ANDERSON: (Laughter) Wait a second, wait a second here. [It’s true] there are a lot of infantile things about [creative] work in general because it is play and you just figure out what’s going to sound good, look good and that often just comes out not from an idea, but [from] a sound or a gesture; how that idea looks in the physical world; otherwise art’s just a list of – you know – concepts or emotions.
BRANDON: I find the violin work you do is just exquisite; your whole being pours into that in a completely unself-conscious, abandoned way.

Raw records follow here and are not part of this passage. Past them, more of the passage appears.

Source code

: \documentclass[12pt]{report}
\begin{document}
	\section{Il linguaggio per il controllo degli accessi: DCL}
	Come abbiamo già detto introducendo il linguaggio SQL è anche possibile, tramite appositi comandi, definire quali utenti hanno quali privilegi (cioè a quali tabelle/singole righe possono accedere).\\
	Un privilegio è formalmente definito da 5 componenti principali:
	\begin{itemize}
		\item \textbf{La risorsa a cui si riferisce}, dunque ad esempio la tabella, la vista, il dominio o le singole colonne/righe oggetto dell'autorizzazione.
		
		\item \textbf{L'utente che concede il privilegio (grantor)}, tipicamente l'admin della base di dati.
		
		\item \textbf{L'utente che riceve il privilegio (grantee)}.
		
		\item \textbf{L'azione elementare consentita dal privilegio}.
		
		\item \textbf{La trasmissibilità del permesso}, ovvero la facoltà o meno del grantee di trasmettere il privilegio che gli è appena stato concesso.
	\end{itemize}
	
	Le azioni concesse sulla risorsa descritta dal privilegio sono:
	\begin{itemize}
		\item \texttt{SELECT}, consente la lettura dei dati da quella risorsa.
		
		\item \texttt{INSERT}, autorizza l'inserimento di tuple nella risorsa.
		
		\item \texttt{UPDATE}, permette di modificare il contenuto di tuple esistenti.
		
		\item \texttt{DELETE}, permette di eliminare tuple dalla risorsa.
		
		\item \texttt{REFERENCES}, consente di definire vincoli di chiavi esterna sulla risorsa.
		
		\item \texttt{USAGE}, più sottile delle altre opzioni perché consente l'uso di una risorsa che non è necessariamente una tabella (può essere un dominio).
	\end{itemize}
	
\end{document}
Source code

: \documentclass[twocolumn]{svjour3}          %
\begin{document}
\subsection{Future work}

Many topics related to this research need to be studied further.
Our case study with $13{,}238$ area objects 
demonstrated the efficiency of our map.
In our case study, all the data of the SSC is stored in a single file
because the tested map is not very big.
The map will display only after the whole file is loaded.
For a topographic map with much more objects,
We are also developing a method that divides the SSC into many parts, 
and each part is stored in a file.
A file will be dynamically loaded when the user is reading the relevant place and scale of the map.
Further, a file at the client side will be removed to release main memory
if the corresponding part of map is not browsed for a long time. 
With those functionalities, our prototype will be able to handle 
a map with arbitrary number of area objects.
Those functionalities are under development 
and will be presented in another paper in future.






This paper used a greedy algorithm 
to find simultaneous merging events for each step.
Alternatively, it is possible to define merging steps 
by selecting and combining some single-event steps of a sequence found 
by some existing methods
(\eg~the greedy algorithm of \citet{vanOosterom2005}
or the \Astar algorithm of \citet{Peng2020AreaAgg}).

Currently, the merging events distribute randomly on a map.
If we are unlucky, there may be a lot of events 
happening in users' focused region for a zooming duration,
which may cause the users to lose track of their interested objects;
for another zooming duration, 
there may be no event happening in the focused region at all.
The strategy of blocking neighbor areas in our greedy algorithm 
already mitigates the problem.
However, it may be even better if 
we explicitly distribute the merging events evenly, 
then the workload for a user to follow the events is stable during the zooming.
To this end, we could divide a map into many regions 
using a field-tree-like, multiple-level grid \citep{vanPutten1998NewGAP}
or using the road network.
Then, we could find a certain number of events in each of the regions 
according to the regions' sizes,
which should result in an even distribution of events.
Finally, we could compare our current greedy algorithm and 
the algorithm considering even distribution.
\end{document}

ANDERSON: Well, it’s a very physical instrument; I mean you can hold it, that’s what I like about it. Usually I work out parts on keyboards (if they are more rhythmic). And, that can get kind of wooden. Keyboards always remind me of driving a car which is – you’re behind this dashboard, you’ve got all these pedals you’re working and (laughter), you’ve got this point of view and you’re going somewhere – it really is driving. [But] the violin is holding and walking; it’s much more of a strolling – table for two type of thing.
The musical lines that I feel closest to are either wind instruments or violin. Saxophone is probably my favorite instrument. Maybe it’s because they [wind and violin] can both wail. Maybe it’s the grief aspect that they bring out. The sax can be jollier than the violin; the violin even when it’s trying to be jolly like Swedish double fiddle pieces – it’s still a little bit mournful. The best it can be is grand as in Tchaikovsky, but it can’t really be that chipper.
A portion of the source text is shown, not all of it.